▶ LISTED ENTRIES:
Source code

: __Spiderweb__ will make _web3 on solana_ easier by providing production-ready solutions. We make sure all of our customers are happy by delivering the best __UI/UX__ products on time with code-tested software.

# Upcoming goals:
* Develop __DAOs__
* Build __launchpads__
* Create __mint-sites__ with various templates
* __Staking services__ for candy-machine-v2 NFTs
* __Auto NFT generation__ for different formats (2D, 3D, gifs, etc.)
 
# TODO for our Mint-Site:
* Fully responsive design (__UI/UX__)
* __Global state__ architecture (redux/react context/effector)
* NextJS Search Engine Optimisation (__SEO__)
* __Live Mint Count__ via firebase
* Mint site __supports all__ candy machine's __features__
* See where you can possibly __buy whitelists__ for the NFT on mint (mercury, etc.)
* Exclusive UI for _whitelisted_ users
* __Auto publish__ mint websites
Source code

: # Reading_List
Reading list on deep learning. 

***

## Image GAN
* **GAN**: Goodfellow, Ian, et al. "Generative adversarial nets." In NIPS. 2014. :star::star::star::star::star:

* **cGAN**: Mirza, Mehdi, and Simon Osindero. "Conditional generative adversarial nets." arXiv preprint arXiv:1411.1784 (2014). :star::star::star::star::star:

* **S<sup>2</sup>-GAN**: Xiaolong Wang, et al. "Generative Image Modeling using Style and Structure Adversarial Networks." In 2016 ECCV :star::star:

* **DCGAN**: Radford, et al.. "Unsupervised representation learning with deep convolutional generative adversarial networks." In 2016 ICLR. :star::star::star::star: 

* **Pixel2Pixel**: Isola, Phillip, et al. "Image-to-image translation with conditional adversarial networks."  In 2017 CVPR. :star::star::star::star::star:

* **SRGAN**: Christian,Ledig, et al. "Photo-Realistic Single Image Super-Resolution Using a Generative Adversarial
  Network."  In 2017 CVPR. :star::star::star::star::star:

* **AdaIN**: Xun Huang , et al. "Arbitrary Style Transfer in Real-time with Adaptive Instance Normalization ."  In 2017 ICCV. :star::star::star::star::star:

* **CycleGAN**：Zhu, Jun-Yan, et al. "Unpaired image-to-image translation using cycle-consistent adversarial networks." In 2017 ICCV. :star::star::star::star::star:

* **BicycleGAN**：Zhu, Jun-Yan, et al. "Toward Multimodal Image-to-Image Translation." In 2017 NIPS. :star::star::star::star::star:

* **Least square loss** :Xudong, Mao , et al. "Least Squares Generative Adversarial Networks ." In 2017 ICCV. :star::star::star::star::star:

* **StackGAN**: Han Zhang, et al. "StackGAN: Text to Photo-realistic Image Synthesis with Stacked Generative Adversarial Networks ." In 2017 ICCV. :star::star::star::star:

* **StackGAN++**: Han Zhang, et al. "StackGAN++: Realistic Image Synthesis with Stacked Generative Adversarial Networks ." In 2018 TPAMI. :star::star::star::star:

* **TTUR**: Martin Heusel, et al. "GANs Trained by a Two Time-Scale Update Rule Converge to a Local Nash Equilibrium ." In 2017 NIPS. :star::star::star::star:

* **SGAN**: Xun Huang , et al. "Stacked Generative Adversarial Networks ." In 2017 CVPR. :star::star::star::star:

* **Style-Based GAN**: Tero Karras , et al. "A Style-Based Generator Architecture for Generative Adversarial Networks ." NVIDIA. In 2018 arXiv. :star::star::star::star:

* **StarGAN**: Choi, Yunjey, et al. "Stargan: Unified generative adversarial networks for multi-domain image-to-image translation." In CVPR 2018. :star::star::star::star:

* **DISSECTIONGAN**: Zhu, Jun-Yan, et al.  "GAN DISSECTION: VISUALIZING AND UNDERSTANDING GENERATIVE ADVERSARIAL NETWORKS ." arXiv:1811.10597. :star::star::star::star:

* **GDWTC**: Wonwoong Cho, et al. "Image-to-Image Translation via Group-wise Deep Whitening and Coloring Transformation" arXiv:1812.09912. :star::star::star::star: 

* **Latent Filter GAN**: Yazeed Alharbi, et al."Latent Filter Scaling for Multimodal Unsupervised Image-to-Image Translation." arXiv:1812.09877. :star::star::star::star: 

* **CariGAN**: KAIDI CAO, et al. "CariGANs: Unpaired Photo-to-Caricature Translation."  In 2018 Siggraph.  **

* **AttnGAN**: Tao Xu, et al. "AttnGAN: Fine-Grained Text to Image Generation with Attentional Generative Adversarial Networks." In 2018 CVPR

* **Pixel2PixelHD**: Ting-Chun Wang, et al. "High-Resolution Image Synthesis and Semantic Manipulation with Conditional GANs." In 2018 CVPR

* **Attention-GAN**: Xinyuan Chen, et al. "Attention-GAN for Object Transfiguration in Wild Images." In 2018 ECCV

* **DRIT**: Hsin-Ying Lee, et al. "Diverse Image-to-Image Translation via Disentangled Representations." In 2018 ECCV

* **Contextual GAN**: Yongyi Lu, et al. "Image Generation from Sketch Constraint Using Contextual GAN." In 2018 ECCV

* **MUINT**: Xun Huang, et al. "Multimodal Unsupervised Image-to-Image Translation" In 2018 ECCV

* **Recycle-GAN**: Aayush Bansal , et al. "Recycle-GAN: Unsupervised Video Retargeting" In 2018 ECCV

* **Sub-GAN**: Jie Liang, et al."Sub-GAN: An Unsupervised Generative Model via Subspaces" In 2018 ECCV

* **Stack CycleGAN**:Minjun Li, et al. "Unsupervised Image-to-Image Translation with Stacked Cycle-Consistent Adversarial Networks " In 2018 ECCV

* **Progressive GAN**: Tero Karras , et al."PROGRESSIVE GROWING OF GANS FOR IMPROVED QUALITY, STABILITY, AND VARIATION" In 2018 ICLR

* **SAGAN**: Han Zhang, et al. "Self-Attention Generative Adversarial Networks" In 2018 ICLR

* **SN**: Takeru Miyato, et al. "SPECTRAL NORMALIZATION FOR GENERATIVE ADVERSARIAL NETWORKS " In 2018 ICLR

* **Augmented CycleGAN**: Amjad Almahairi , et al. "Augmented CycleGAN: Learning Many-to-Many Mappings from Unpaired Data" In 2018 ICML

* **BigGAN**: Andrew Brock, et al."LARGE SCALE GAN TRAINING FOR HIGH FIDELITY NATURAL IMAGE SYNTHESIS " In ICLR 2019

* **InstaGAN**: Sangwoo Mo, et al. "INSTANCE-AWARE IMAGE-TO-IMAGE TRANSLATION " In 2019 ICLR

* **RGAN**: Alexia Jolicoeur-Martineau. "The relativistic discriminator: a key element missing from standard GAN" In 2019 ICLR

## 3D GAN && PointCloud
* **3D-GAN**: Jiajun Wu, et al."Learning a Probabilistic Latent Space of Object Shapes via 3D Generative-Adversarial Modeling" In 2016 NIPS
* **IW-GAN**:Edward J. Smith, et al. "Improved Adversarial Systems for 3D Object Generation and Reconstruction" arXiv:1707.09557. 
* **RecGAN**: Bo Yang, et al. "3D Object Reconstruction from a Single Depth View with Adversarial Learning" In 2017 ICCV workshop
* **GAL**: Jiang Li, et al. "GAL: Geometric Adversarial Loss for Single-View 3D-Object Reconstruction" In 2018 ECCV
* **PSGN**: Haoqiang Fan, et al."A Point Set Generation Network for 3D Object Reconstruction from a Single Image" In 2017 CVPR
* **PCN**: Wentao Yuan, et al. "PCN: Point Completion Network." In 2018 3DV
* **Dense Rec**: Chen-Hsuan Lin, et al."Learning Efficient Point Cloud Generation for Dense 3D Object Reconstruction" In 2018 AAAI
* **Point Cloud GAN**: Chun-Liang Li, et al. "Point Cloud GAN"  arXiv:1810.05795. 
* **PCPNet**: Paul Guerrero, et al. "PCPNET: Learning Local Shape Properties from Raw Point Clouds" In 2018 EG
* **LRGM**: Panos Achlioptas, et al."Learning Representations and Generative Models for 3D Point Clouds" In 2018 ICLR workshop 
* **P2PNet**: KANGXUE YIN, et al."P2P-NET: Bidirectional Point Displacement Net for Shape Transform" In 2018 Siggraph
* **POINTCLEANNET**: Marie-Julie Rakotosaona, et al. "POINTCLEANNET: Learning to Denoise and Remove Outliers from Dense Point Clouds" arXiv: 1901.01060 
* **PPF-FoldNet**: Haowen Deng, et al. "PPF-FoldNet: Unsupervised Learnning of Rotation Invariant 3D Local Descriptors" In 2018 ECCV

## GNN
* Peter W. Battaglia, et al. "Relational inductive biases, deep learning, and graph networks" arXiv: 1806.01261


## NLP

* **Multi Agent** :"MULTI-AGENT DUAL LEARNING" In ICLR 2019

▶ WHAT IS REQUIRED: Show every line of the data in which the word "Wang" appears.

▶ RESPONSE:
* **S<sup>2</sup>-GAN**: Xiaolong Wang, et al. "Generative Image Modeling using Style and Structure Adversarial Networks." In 2016 ECCV :star::star:
* **Pixel2PixelHD**: Ting-Chun Wang, et al. "High-Resolution Image Synthesis and Semantic Manipulation with Conditional GANs." In 2018 CVPR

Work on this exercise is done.